Wednesday, February 15, 2012

The Tradition of Tail Docking

I don't have a docked breed. I have friends who do, and who feel passionately about the matter. Sometimes this passion is beyond my comprehension, I have to admit.

For instance, the current kerfuffle in the world of Rottweilers, apparently, is whether or not the AKC breed standard should include a description of a correct undocked tail. Personally, I think they can either say nothing and end up with every European Rottie with a rotten tail over here where the judges don't know what's wrong with it, or they can ban undocked Rotties from the ring altogether and lose pretty much all international competition, because most of Europe has now banned the practice of docking. Either one seems like a bad outcome to me, since it's all about something non-genetic in a forum that's supposed to be all about fitness to breed, and I doubt every tailed Rottie in Europe is completely devoid of good genes. However, I'm not a Rottie person.

I've asked what the justification for docking is, and I've had a couple of answers, but the upshot is that traditionally the Rottie pulled carts and was a cattle drover. Now, there are carting breeds with tails and cattle dogs with tails, but--okay. Tradition has spoken. We have here an argument from tradition. I herd sheep with my shepherd, which is about as traditional an activity as you could want.

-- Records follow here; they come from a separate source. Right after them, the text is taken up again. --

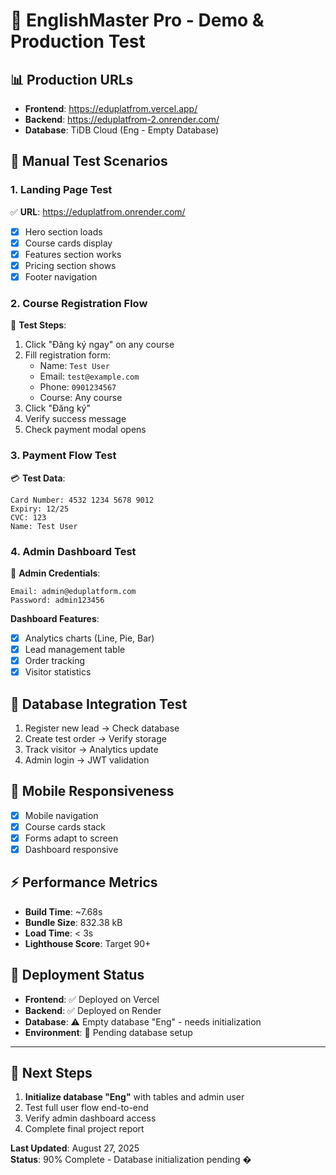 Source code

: # 🎯 EnglishMaster Pro - Demo & Production Test

## 📊 **Production URLs**
- **Frontend**: https://eduplatfrom.vercel.app/
- **Backend**: https://eduplatfrom-2.onrender.com/
- **Database**: TiDB Cloud (Eng - Empty Database)

## 🧪 **Manual Test Scenarios**

### **1. Landing Page Test**
✅ **URL**: https://eduplatfrom.onrender.com/
- [x] Hero section loads
- [x] Course cards display
- [x] Features section works
- [x] Pricing section shows
- [x] Footer navigation

### **2. Course Registration Flow**
📝 **Test Steps**:
1. Click "Đăng ký ngay" on any course
2. Fill registration form:
   - Name: `Test User`
   - Email: `test@example.com`
   - Phone: `0901234567`
   - Course: Any course
3. Click "Đăng ký"
4. Verify success message
5. Check payment modal opens

### **3. Payment Flow Test**
💳 **Test Data**:
```
Card Number: 4532 1234 5678 9012
Expiry: 12/25
CVC: 123
Name: Test User
```

### **4. Admin Dashboard Test**
🔐 **Admin Credentials**:
```
Email: admin@eduplatform.com
Password: admin123456
```

**Dashboard Features**:
- [x] Analytics charts (Line, Pie, Bar)
- [x] Lead management table
- [x] Order tracking
- [x] Visitor statistics

## 🔄 **Database Integration Test**
1. Register new lead → Check database
2. Create test order → Verify storage
3. Track visitor → Analytics update
4. Admin login → JWT validation

## 📱 **Mobile Responsiveness**
- [x] Mobile navigation
- [x] Course cards stack
- [x] Forms adapt to screen
- [x] Dashboard responsive

## ⚡ **Performance Metrics**
- **Build Time**: ~7.68s
- **Bundle Size**: 832.38 kB
- **Load Time**: < 3s
- **Lighthouse Score**: Target 90+

## 🚀 **Deployment Status**
- **Frontend**: ✅ Deployed on Vercel
- **Backend**: ✅ Deployed on Render 
- **Database**: ⚠️ Empty database "Eng" - needs initialization
- **Environment**: 🔄 Pending database setup

---

## 🎯 **Next Steps**
1. **Initialize database "Eng"** with tables and admin user
2. Test full user flow end-to-end
3. Verify admin dashboard access
4. Complete final project report

**Last Updated**: August 27, 2025  
**Status**: 90% Complete - Database initialization pending �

However, I have some problems with arguments from tradition, and the big one is that traditionally humans can be a pretty rotten species. For instance, if you have one of the large South American breeds that descended from the Spanish mastiff types, you might have trouble feeding it a traditional diet. You see, they were fed the quartered remains of the Inquisition as it took place on this side of the Atlantic. If you want to run down to Pet Supermarket and see if they have a nice bag of kibbled unbeliever in between the no-grain lamb and the Olde Fashioned Midden Heape special, go ahead. I'll wait here and you can report back, but I suspect that's a special-order item.

Given that we've abandoned traditions before, it may be time to find a fresh argument for things like tails. I can understand cropped ears: many breeds have very delicate ears that are easily shredded if they gallop through a thorn bush as dogs seem to be crazy to do, and cropping toughens the edges. Docking a Dobe I kind of get, as they have very slender tails which are easily broken when they clear something too solid off your coffee table. But a Rottie tail? It's just like a shepherd's tail. Solid, nice curve, normally carried low enough that if it was interfering with a cart, the dog's trotting hocks would be, too.

So I still don't get it. Comments are welcome if you think you can explain it better, honest. I'm open to being convinced. I'm not militantly anti-docking or anything, I just don't understand.